---------- DATA FOR PROCESSING

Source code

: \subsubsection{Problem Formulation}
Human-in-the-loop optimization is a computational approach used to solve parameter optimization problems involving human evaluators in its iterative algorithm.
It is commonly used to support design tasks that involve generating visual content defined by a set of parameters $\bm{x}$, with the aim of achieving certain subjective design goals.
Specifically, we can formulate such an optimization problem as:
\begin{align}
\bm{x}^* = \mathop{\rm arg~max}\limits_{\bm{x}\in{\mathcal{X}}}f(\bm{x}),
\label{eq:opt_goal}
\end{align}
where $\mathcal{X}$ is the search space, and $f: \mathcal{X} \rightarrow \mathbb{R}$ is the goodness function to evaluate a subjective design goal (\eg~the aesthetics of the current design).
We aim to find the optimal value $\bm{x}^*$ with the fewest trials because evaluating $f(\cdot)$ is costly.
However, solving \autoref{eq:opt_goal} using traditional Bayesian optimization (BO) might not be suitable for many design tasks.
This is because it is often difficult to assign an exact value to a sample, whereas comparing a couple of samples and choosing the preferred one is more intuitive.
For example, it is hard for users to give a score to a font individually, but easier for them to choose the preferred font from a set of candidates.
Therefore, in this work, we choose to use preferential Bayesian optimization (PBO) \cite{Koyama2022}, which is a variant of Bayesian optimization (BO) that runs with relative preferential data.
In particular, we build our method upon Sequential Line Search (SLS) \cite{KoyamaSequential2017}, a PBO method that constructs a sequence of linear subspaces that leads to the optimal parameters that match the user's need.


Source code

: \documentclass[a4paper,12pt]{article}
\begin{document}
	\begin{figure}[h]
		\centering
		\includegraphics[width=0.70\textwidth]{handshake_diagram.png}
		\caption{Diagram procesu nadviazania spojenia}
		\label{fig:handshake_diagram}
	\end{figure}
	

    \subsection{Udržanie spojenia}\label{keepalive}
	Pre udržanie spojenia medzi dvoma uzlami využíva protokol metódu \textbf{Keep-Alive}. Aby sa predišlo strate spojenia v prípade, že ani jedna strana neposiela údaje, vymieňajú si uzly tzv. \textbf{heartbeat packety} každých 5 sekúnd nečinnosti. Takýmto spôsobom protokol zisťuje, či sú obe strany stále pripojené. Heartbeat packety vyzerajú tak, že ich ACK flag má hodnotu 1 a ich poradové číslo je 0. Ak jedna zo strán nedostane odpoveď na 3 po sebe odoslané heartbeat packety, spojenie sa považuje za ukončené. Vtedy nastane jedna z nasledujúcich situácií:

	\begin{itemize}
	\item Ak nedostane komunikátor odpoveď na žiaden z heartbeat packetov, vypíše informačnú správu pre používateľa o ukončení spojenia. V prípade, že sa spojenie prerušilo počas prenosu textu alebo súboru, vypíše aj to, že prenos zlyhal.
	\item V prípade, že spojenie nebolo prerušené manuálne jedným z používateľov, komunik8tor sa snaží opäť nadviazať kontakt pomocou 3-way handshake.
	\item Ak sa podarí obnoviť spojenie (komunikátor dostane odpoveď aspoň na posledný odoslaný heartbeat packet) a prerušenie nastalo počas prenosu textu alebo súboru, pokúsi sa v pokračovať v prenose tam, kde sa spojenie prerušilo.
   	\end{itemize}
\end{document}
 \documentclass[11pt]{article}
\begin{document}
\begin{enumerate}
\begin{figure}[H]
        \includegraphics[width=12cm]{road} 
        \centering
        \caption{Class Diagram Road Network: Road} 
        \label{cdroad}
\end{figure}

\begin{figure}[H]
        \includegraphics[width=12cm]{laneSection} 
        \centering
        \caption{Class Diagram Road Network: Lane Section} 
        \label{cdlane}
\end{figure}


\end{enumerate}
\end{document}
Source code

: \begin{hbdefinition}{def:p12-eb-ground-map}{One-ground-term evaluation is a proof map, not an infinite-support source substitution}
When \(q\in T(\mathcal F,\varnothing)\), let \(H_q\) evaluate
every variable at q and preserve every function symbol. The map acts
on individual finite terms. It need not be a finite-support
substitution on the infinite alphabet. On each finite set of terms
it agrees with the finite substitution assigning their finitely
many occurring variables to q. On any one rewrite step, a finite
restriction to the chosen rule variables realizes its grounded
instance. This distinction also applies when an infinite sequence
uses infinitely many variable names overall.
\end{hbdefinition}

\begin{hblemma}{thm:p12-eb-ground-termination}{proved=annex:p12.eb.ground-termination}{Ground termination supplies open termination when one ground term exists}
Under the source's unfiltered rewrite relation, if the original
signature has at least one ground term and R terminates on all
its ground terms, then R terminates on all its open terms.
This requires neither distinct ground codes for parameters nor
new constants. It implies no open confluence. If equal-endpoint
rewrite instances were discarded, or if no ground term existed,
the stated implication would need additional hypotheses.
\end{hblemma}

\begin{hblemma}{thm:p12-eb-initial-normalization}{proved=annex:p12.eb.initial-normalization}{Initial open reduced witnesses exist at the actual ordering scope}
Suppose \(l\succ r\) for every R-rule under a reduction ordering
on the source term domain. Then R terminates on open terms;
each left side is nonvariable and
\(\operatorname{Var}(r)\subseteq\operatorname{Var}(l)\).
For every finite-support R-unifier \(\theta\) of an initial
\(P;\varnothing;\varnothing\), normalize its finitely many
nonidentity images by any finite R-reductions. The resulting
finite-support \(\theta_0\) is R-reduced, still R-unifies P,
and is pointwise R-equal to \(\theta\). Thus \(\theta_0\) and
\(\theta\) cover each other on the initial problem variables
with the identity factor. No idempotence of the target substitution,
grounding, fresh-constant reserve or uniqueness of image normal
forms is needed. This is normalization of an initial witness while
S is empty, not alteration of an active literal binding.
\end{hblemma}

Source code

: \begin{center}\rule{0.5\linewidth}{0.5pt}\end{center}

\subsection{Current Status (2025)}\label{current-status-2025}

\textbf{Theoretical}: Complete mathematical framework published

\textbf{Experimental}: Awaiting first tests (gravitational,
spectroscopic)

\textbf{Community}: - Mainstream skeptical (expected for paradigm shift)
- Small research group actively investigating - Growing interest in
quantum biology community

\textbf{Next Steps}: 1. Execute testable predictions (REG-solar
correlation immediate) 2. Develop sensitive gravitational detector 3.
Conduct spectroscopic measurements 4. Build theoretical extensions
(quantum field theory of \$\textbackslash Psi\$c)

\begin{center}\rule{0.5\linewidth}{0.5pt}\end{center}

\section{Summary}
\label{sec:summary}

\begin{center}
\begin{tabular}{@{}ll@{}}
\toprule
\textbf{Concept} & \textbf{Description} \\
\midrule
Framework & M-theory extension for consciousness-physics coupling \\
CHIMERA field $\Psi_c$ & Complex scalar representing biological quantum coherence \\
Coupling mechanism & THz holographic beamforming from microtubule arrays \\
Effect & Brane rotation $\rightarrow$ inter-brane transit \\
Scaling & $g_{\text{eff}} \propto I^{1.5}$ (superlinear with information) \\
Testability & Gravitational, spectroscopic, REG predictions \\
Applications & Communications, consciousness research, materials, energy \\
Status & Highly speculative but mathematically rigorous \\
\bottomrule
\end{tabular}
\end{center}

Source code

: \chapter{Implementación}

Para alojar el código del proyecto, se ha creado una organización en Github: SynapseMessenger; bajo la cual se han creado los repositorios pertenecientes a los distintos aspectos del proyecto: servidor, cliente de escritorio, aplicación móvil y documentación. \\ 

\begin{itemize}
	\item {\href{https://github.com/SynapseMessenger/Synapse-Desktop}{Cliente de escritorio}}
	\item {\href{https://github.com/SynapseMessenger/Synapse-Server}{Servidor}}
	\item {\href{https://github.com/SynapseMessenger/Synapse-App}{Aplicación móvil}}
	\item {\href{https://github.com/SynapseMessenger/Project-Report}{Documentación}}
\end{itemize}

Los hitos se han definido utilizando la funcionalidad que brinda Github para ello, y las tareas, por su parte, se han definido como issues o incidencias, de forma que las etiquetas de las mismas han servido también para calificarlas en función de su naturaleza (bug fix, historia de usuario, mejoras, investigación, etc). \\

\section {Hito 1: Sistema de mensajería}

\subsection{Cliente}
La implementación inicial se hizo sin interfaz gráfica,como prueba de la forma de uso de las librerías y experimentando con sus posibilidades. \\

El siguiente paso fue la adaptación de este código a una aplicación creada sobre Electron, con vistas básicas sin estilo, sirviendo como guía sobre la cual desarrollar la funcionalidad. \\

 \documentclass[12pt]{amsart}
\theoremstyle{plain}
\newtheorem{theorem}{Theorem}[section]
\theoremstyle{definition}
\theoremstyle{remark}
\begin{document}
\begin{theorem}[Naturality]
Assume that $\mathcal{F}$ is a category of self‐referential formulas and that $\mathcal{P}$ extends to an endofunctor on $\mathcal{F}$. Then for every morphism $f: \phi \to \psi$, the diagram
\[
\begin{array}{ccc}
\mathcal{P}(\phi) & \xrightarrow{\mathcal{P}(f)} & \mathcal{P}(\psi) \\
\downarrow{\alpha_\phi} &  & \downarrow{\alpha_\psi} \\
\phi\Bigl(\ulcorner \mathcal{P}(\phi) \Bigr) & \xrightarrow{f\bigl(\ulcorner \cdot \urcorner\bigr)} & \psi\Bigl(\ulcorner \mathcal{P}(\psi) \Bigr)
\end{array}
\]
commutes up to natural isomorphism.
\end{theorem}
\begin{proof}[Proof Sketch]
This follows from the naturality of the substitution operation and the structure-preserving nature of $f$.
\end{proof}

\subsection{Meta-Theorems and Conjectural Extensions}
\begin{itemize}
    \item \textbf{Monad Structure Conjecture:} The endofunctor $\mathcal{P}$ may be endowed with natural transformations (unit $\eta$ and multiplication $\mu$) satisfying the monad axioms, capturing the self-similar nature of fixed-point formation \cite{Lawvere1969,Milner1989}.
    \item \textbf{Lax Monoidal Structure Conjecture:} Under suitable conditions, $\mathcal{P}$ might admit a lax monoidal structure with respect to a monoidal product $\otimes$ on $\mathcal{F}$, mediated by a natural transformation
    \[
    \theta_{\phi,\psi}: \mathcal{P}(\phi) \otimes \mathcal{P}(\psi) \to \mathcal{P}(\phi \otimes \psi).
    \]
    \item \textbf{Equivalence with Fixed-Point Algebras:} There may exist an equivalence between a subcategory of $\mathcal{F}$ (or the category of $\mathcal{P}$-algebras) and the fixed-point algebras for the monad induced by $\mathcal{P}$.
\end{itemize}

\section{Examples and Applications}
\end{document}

--------------------

EXERCISE OBJECTIVE: Show the lines from the data above that contain the string "annex".

PROBLEM SOLUTION:
\begin{hblemma}{thm:p12-eb-ground-termination}{proved=annex:p12.eb.ground-termination}{Ground termination supplies open termination when one ground term exists}
\begin{hblemma}{thm:p12-eb-initial-normalization}{proved=annex:p12.eb.initial-normalization}{Initial open reduced witnesses exist at the actual ordering scope}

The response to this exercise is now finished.